The records:
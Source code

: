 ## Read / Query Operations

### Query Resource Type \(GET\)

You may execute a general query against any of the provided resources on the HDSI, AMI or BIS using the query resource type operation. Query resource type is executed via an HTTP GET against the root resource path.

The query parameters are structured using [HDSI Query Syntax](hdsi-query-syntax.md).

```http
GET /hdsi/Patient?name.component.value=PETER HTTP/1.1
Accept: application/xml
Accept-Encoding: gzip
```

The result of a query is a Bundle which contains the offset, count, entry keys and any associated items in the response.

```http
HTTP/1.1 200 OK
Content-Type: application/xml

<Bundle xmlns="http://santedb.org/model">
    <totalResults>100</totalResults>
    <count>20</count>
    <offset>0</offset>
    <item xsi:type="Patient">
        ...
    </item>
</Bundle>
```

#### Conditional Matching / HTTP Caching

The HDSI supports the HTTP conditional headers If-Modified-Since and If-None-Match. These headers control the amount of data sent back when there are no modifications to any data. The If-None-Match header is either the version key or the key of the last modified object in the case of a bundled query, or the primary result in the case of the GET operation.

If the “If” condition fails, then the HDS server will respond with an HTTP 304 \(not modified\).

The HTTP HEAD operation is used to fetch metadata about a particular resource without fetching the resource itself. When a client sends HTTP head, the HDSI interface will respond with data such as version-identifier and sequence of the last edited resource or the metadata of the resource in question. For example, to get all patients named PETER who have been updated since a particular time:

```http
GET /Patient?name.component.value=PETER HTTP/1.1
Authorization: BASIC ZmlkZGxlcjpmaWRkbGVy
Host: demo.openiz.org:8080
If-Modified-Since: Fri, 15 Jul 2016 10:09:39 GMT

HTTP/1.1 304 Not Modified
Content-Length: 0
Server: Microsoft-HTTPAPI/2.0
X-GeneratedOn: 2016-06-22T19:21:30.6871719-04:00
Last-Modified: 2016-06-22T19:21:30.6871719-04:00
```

Required action:
Repeat the data in full. Nothing may be dropped or altered.

Solution for this task:
Source code

: ## Read / Query Operations

### Query Resource Type \(GET\)

You may execute a general query against any of the provided resources on the HDSI, AMI or BIS using the query resource type operation. Query resource type is executed via an HTTP GET against the root resource path.

The query parameters are structured using [HDSI Query Syntax](hdsi-query-syntax.md).

```http
GET /hdsi/Patient?name.component.value=PETER HTTP/1.1
Accept: application/xml
Accept-Encoding: gzip
```

The result of a query is a Bundle which contains the offset, count, entry keys and any associated items in the response.

```http
HTTP/1.1 200 OK
Content-Type: application/xml

<Bundle xmlns="http://santedb.org/model">
    <totalResults>100</totalResults>
    <count>20</count>
    <offset>0</offset>
    <item xsi:type="Patient">
        ...
    </item>
</Bundle>
```

#### Conditional Matching / HTTP Caching

The HDSI supports the HTTP conditional headers If-Modified-Since and If-None-Match. These headers control the amount of data sent back when there are no modifications to any data. The If-None-Match header is either the version key or the key of the last modified object in the case of a bundled query, or the primary result in the case of the GET operation.

If the “If” condition fails, then the HDS server will respond with an HTTP 304 \(not modified\).

The HTTP HEAD operation is used to fetch metadata about a particular resource without fetching the resource itself. When a client sends HTTP head, the HDSI interface will respond with data such as version-identifier and sequence of the last edited resource or the metadata of the resource in question. For example, to get all patients named PETER who have been updated since a particular time:

```http
GET /Patient?name.component.value=PETER HTTP/1.1
Authorization: BASIC ZmlkZGxlcjpmaWRkbGVy
Host: demo.openiz.org:8080
If-Modified-Since: Fri, 15 Jul 2016 10:09:39 GMT

HTTP/1.1 304 Not Modified
Content-Length: 0
Server: Microsoft-HTTPAPI/2.0
X-GeneratedOn: 2016-06-22T19:21:30.6871719-04:00
Last-Modified: 2016-06-22T19:21:30.6871719-04:00
```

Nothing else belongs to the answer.